= PROBLEM TO WORK ON =
Scan the data below. Pull out each line where "enough" occurs.
━━━ INPUT FOR THIS TASK
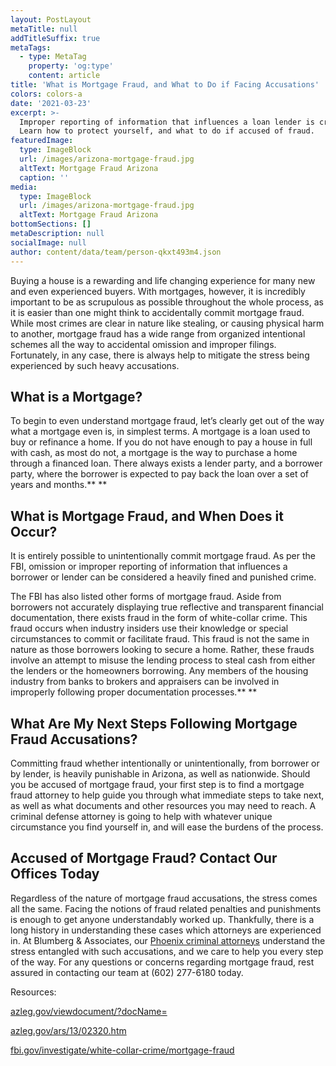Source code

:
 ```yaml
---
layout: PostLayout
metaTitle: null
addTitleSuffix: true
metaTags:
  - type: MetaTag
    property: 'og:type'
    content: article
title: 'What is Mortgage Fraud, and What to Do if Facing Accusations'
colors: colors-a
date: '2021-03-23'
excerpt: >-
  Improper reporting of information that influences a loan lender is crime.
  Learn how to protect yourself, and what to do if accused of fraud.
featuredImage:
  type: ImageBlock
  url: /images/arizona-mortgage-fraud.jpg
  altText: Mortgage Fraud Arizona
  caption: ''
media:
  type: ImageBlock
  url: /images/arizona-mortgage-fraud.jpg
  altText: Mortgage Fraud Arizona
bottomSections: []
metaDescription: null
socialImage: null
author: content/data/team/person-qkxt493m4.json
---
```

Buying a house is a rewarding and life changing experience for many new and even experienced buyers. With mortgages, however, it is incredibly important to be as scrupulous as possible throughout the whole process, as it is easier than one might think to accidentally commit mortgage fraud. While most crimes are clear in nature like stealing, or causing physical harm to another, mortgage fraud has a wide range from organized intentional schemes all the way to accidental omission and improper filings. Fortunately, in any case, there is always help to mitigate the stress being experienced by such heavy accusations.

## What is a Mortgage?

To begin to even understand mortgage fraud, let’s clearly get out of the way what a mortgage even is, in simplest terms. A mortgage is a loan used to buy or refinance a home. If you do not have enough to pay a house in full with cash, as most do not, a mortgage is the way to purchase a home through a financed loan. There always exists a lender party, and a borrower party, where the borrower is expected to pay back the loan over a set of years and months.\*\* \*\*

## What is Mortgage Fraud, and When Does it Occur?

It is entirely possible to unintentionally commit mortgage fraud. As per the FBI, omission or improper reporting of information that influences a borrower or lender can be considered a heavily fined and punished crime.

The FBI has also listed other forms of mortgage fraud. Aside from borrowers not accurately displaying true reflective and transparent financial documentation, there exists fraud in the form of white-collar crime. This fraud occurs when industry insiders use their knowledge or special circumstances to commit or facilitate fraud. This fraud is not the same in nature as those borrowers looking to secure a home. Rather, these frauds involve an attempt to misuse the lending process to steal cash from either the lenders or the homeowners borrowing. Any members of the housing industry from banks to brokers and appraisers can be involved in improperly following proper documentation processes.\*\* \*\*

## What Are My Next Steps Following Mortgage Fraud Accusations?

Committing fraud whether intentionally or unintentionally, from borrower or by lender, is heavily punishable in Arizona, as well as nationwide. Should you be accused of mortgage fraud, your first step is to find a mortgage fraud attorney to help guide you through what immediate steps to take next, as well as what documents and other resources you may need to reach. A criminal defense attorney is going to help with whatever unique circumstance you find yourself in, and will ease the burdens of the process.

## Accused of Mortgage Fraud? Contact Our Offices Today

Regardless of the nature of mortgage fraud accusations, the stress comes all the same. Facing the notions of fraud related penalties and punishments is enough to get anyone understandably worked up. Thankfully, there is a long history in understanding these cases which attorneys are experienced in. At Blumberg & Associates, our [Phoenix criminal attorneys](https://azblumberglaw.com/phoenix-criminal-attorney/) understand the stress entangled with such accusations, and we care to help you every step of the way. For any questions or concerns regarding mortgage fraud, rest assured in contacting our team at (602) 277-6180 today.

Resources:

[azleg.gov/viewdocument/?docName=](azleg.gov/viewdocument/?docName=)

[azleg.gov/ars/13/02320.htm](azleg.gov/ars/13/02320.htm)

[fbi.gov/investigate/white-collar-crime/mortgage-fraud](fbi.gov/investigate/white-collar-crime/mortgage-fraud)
━━━━━━
= TASK SOLUTION =
To begin to even understand mortgage fraud, let’s clearly get out of the way what a mortgage even is, in simplest terms. A mortgage is a loan used to buy or refinance a home. If you do not have enough to pay a house in full with cash, as most do not, a mortgage is the way to purchase a home through a financed loan. There always exists a lender party, and a borrower party, where the borrower is expected to pay back the loan over a set of years and months.\*\* \*\*
Regardless of the nature of mortgage fraud accusations, the stress comes all the same. Facing the notions of fraud related penalties and punishments is enough to get anyone understandably worked up. Thankfully, there is a long history in understanding these cases which attorneys are experienced in. At Blumberg & Associates, our [Phoenix criminal attorneys](https://azblumberglaw.com/phoenix-criminal-attorney/) understand the stress entangled with such accusations, and we care to help you every step of the way. For any questions or concerns regarding mortgage fraud, rest assured in contacting our team at (602) 277-6180 today.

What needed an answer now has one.